In other words, does the population strictly have to cover all possible values for $X$?
 A: The range of a real-valued random variable $X$ (which is a real-valued function) is in principle defined over all $\mathbb R$ (if the random variable is discrete, its range is not $\mathbb R$, but the same approach applies).
But what links the "population" under study and $X$ is the probability distribution, which is a function that describes some characteristics of the range of $X$.
When we therefore define that the probability (density or mass) function, takes the value $0$ for some interval / or set of the range of $X$, this signifies that the population, an aspect of which $X$ models and maps to numeric values, does not take these values for which the density/mass function is zero.  
(side-note: strictly speaking "has probability zero of taking these values" -which even more strictly speaking does not make their appearance impossible, only improbable - but I challenge any measure-theorist to come up with an intuitive and practically useful exposition of the difference.

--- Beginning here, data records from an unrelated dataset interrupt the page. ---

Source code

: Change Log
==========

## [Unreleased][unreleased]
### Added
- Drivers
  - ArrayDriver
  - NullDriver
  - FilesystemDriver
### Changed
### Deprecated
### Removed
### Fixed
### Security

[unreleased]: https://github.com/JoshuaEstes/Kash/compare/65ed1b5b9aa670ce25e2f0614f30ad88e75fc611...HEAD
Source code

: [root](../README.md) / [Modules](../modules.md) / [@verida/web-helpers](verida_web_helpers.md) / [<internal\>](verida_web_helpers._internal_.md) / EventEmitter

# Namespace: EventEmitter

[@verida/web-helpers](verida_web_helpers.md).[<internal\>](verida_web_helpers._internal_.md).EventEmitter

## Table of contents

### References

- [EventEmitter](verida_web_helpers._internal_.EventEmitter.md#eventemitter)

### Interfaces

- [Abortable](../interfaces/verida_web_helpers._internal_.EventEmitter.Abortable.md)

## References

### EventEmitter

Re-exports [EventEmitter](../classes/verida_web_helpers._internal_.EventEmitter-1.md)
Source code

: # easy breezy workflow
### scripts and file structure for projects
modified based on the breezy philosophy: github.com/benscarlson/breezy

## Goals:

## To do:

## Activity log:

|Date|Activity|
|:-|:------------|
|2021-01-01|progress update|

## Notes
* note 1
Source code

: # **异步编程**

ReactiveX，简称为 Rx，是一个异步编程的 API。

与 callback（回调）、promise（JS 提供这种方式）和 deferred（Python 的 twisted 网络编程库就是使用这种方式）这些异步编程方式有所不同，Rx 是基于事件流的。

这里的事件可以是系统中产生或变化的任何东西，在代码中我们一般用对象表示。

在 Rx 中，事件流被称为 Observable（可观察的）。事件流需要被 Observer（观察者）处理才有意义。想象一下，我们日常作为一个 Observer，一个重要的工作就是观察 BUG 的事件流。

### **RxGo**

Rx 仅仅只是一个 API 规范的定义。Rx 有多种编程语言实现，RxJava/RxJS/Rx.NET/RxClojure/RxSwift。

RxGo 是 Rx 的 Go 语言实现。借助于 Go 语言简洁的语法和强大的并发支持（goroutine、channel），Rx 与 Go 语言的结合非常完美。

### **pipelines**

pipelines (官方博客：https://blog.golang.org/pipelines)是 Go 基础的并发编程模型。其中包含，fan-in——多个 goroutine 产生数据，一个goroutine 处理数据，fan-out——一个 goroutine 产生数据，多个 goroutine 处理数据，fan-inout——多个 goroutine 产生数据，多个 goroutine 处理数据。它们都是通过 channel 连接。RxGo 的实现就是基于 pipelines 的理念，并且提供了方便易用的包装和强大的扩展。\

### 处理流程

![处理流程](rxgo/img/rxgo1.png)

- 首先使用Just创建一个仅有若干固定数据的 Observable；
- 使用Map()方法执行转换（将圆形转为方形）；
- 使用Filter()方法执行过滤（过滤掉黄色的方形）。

It is indispensable for the internal consistency and theoretical validity of the mathematical system, but that's all. But see also @whuber's comment regarding a different and more useful aspect of the distinction "improbable/impossible". End of side-note).
But for every interval/value for which we define a strictly positive density/mass function, it follows that these are values in the range of $X$ that correspond (through the mapping rule that the function $X$ is), to states that members of the population may found themselves into (or so we assume).  
Given this general approach, I suspect that when you say that $X \in \{1,..,6\}$, you imply that to each of these six values, strictly positive probability mass is allocated. So the population viewed as a whole, does take these six values.  
But maybe you may be asking something a little different : "Does this mean that each member of the population separately can possibly take all of these six values"?
Hmm, what this would imply: Assume that there are only six human-eye colors in the world, and no people have different eye-color per eye. We map each eye-color to one of the six numerical values, and we want to find the proportion of each eye-color in the population. How many eye-colors characterize a single human? Obviously, just one, i.e. conceptually, each human has one eye-color. But to the degree that we do not possess any other relevant information (this is the unconditional probability), is it possible to have any one of them?  
The answer touches on how one defines and uses the concept of "statistical population" - a difficult concept. If we answer "no", then in what sense humans belong to the same population as regards their eye color? If 100 humans here can have only the colors A,B,C, and 100 humans there can have only the colors A,B,D, is it valid to "group" them into "one population"?  
In other words: should the concept of statistical population includes, as a defining property, the homogeneity (in the sense of possible values/states) of its members as regards the characteristic we want to study?
And what may be the relation of the above to the concept of "identically / non-identically distributed" random variables? When we say "non-identically distributed random variables", are we referring to a different distribution (e.g. same distribution family-different parameters) or possibly also to different ranges with non-zero probability?